→ **What needs to be done**: Using the data below, copy every line that contains the word "folder".

→ **Records for processing**:
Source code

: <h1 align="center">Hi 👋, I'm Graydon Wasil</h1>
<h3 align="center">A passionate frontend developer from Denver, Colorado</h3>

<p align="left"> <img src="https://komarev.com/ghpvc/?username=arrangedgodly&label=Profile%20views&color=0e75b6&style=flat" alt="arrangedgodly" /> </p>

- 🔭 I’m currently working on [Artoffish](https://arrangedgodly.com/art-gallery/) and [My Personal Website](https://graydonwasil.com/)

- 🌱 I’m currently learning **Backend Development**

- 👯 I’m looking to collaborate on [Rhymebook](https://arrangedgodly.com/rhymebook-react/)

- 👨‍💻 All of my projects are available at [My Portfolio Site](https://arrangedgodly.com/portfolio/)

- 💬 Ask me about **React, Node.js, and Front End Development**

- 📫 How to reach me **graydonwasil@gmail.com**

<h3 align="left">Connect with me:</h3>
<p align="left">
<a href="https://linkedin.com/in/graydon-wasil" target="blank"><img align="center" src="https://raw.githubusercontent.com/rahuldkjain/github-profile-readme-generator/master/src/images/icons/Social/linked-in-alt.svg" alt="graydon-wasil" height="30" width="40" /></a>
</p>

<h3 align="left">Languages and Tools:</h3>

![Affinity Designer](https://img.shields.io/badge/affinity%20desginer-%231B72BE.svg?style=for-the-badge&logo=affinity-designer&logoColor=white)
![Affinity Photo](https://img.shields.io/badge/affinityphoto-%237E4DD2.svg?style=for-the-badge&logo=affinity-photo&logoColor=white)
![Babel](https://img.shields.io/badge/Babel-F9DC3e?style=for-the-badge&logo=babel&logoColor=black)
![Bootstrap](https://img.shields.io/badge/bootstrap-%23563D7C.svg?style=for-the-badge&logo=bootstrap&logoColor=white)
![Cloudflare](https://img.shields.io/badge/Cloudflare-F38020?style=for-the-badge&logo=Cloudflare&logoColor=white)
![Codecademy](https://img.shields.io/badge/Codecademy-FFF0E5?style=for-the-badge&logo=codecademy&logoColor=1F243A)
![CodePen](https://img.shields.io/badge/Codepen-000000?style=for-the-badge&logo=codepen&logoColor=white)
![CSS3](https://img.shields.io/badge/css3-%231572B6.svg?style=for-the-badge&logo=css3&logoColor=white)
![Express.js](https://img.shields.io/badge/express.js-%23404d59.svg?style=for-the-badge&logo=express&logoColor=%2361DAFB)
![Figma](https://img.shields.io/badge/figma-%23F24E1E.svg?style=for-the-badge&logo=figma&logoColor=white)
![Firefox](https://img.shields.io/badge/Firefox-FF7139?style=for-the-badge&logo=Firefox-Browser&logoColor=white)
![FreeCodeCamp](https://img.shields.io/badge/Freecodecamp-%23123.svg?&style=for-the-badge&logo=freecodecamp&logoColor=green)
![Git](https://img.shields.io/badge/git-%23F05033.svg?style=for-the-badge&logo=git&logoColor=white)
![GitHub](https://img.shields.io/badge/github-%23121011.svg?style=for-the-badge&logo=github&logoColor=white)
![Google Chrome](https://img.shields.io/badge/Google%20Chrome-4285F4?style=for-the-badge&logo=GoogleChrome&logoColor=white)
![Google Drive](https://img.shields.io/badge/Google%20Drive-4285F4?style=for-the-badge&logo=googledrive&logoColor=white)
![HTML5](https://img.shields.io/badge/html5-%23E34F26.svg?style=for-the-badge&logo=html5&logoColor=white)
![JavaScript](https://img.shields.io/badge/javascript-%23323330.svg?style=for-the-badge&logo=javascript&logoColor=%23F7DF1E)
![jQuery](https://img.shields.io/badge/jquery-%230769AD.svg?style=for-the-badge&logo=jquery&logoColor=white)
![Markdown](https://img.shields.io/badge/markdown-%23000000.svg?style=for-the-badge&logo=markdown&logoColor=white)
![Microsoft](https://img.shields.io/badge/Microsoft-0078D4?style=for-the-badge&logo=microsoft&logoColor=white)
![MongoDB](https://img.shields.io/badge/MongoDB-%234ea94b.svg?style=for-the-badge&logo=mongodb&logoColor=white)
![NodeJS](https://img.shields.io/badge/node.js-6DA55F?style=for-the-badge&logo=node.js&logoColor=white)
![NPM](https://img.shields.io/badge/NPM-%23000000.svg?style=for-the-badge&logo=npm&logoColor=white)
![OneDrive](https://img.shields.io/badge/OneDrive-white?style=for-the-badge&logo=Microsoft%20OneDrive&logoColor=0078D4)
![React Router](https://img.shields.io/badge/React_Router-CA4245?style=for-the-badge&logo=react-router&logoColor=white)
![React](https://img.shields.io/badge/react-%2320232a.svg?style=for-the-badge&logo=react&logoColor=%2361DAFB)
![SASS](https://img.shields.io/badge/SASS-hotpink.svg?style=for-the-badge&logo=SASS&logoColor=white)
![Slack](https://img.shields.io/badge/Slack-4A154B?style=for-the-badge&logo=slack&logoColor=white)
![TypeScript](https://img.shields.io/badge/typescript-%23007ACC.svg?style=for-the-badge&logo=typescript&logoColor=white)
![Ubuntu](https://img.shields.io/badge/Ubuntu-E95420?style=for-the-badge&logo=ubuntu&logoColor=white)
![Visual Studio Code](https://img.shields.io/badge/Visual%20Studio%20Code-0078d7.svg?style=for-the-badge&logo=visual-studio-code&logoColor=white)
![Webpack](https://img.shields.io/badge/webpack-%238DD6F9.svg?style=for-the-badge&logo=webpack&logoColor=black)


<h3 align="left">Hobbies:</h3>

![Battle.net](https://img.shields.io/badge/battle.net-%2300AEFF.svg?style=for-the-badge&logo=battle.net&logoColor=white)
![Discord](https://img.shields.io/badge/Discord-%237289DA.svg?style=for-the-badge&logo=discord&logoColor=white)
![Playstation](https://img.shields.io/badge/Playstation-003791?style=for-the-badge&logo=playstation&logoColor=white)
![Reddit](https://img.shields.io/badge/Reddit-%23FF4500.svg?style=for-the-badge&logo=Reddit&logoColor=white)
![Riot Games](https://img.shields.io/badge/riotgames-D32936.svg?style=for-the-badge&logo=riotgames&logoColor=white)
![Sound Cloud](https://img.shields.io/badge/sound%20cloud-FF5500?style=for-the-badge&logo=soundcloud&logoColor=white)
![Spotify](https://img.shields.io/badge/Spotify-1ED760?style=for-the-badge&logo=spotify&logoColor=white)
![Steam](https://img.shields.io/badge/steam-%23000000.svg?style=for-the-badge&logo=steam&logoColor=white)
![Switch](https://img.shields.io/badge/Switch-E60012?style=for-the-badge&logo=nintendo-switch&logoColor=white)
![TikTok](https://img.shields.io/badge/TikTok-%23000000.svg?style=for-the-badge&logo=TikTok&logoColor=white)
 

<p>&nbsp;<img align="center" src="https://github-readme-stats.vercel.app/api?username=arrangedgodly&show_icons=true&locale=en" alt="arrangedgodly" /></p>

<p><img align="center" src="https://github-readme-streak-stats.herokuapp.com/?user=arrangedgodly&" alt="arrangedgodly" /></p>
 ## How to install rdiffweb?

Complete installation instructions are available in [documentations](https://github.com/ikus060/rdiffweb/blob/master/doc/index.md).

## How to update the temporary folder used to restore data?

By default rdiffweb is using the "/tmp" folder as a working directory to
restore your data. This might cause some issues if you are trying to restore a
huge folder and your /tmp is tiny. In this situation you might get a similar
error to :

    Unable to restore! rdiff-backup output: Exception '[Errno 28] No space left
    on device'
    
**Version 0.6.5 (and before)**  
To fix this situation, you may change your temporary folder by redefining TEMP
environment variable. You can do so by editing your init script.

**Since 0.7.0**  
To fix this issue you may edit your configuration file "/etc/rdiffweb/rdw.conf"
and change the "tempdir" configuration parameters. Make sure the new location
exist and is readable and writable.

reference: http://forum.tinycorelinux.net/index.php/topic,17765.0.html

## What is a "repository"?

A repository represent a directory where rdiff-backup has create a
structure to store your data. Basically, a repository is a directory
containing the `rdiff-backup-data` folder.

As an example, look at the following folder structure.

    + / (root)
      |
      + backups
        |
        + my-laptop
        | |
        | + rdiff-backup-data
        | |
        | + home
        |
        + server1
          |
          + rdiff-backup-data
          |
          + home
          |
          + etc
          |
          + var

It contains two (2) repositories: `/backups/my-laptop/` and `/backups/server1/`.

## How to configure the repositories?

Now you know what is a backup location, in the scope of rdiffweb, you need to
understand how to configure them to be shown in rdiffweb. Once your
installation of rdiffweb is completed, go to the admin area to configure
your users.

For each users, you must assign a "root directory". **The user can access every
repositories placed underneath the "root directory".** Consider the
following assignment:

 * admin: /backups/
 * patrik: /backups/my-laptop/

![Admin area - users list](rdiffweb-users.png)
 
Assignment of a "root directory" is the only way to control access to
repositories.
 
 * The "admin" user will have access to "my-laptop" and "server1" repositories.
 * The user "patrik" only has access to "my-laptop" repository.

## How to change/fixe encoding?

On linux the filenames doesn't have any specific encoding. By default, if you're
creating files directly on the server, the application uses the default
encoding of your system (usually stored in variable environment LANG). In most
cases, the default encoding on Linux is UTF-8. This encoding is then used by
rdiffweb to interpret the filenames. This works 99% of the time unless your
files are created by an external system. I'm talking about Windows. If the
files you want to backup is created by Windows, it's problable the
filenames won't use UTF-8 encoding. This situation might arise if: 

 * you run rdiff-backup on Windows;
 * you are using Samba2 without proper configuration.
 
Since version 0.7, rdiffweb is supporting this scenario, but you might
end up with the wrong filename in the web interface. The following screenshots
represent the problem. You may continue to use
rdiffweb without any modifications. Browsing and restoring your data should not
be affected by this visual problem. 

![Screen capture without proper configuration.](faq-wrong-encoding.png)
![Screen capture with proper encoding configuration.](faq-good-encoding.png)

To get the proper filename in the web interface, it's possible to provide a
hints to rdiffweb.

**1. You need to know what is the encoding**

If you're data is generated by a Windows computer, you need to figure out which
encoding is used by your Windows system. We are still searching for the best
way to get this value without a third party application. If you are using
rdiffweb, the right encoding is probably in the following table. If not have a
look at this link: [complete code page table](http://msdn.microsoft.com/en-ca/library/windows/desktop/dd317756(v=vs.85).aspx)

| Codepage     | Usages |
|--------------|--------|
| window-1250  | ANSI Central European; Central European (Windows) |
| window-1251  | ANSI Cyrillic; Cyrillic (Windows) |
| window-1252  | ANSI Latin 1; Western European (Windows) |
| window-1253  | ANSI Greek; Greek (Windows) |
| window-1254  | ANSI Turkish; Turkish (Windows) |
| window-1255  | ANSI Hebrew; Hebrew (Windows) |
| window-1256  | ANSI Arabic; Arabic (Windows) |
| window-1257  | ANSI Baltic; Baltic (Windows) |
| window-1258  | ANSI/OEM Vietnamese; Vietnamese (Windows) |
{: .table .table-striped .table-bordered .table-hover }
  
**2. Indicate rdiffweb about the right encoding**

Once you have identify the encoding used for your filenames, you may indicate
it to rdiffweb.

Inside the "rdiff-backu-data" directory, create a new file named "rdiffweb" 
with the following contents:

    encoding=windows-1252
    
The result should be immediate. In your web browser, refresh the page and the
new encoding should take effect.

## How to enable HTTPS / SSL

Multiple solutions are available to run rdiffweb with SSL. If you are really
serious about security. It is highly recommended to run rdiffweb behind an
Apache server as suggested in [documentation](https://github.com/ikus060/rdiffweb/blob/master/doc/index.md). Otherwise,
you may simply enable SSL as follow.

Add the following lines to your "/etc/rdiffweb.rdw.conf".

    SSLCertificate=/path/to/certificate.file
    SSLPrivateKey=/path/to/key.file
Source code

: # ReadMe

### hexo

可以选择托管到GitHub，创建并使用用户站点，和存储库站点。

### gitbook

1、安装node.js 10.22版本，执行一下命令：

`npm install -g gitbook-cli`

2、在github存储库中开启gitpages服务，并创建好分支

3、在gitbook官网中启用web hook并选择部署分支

→ **Exercise response**:
## How to update the temporary folder used to restore data?
By default rdiffweb is using the "/tmp" folder as a working directory to
huge folder and your /tmp is tiny. In this situation you might get a similar
To fix this situation, you may change your temporary folder by redefining TEMP
containing the `rdiff-backup-data` folder.
As an example, look at the following folder structure.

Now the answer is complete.